A plaque was unveiled today by the Deputy Lord Mayor, Joe Costello, at Victoria Quay, Dublin 8 to commemorate the Guinness Barges which stopped working in 1961.
The ‘puffballs of smoke’, as James Joyce described them in Ulysses, were a familiar sight as the barges passed under O’Connell Bridge, bringing stout from the brewery to Custom House Quay, for export to England and beyond.
Named for places around Dublin city and county, some of these vessels were to travel far from home, with The Farmleigh ending up in Scapa Flow, off the Orkneys, and The Fairyhouse playing a part in the flotilla of small ships that rescued the British Expeditionary Force from Dunkirk in 1940.

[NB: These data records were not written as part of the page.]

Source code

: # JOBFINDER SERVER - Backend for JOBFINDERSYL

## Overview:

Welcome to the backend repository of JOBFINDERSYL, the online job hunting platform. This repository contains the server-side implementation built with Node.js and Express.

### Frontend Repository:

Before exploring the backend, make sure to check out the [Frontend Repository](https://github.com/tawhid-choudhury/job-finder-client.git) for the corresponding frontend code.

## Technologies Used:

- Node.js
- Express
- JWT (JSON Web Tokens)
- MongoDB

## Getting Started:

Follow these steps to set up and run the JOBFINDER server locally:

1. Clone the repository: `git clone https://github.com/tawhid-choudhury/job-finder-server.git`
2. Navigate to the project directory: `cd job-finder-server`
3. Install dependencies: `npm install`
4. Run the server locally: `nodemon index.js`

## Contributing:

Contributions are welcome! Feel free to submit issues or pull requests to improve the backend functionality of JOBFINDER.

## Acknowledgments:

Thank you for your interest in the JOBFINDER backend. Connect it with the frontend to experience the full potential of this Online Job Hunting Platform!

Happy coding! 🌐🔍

Speaking at the unveiling the Deputy Lord Mayor (pictured above) noted that most of our memorials are to commemorate significant events, or men and women who played a role in our journey to independence, or artists or writers or musicians who made their mark in their chosen field. ‘It is important’, said the Deputy Lord Mayor, ‘that we also commemorate the women and men who lived and worked on the streets – and rivers – of our city, who contributed to its social and cultural and economic life through ordinary everyday things, whose names are not inscribed in the history books’.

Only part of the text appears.